Anyway, I'd really appreciate some feedback and a better way of doing this. I feel like I am missing some proper understanding.
j
In general, you should avoid
runBlocking { ... }
to launch a coroutine. Instead, get a coroutine scope for whatever lifecycle your operation should be running in, and then
scope.launch { ... }
your coroutine. For an operation tied to your Compose UI's lifecycle, get the scope with
rememberCoroutineScope()
.
1
v
Does that apply to Desktop as well? Since my 'view model' is just a plain class, there's no android lifecycle in the project.
j
Yes, the Compose UI
CoroutineScope
still has the lifecycle of the composable.

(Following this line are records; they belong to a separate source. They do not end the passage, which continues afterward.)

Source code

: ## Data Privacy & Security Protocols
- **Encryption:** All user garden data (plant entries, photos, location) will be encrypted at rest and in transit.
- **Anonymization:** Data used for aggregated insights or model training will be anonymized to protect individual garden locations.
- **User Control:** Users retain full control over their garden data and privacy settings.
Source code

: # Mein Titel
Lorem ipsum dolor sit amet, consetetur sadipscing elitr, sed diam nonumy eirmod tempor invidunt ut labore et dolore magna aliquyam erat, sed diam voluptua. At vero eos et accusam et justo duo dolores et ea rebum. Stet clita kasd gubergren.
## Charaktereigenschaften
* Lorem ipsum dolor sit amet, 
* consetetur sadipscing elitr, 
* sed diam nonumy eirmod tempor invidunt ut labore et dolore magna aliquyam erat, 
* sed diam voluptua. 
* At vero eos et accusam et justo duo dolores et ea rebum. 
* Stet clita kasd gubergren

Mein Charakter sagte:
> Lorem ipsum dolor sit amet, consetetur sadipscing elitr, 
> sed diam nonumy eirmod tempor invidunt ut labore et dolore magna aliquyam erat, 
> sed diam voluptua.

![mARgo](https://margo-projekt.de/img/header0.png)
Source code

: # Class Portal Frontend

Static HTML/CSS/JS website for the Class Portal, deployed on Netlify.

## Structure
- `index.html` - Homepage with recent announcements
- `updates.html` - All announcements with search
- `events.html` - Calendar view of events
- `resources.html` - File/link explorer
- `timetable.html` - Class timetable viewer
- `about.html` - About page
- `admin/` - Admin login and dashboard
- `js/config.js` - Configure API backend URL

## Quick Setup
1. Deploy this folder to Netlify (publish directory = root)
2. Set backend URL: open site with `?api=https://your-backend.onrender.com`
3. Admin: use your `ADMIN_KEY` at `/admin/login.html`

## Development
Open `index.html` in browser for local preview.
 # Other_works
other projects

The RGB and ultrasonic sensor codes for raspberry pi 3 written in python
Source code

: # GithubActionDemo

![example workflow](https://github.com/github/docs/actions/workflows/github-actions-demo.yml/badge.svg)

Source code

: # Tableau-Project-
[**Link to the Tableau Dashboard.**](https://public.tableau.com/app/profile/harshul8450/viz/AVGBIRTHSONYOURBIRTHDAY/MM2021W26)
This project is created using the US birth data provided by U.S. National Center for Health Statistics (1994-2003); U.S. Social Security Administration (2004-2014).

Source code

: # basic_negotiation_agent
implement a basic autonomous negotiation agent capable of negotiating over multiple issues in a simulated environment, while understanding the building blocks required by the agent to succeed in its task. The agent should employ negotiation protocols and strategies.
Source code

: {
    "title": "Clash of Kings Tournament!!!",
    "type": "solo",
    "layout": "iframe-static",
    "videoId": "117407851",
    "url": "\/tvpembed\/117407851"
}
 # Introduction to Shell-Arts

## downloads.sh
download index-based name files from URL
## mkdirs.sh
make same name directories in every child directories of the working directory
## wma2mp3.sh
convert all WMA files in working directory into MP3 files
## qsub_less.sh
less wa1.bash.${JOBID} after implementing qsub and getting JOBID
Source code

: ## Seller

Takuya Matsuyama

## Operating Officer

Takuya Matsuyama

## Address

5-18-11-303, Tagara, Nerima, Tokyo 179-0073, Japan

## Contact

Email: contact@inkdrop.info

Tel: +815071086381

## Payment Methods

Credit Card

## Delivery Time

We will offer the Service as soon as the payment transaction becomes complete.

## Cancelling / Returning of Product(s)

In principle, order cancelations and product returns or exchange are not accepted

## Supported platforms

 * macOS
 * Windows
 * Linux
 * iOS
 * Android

Then just make your viewmodel's function a suspend function.
v
And then pass the scope down to my function so that I can use
await()
?
Copy code
val crScope = rememberCoroutineScope()
LoginDialog(
   onDismiss = { },
   onSubmit = { crScope.launch { viewModel.login(it, this) } })
}
Thanks for the feedback so far 👍
j
Yes, you can pass the
CoroutineScope
either as a parameter or receiver to the function if you need to launch a coroutine in the function, as you're doing with
async
. Roman recommends either making a function
suspend
or having
CoroutineScope
as a parameter or receiver, but not both, in his blog post. In this case, since you aren't awaiting the results of your viewmodel's
login()
function from the UI, it doesn't need to be a suspend function. But you also aren't actually doing any parallel work that you need
async
for either. You could just
launch
a coroutine and do the suspending work, then update your state that your UI reacts to. E.g.:
Copy code
fun CoroutineScope.login(newUser: SubmitUser) {
    _mode.value = Mode.BUSY_AWAITING_AUTH
    _authCode = null

    launch {
        val code = authService.login(newUser)
        if (code != null) {
            // success! we have an auth code and can use it to fetch some data from an API
            _mode.value = Mode.VIEWING
            service.getData(_authCode!!)
        }
    }
}
Alternatively, you could launch the coroutine from your composable and make login a suspend function:
Copy code
suspend fun login(newUser: SubmitUser) {
    _mode.value = Mode.BUSY_AWAITING_AUTH
    _authCode = null

    val code = authService.login(newUser)
    if (code != null) {
        // success! we have an auth code and can use it to fetch some data from an API
        _mode.value = Mode.VIEWING
        service.getData(_authCode!!)
    }
}
This pattern is more useful if the viewmodel function is actually returning something to the UI to use, which it's not in this case.
I highly recommend Roman's blog posts on structured concurrency and other coroutine topics on his blog.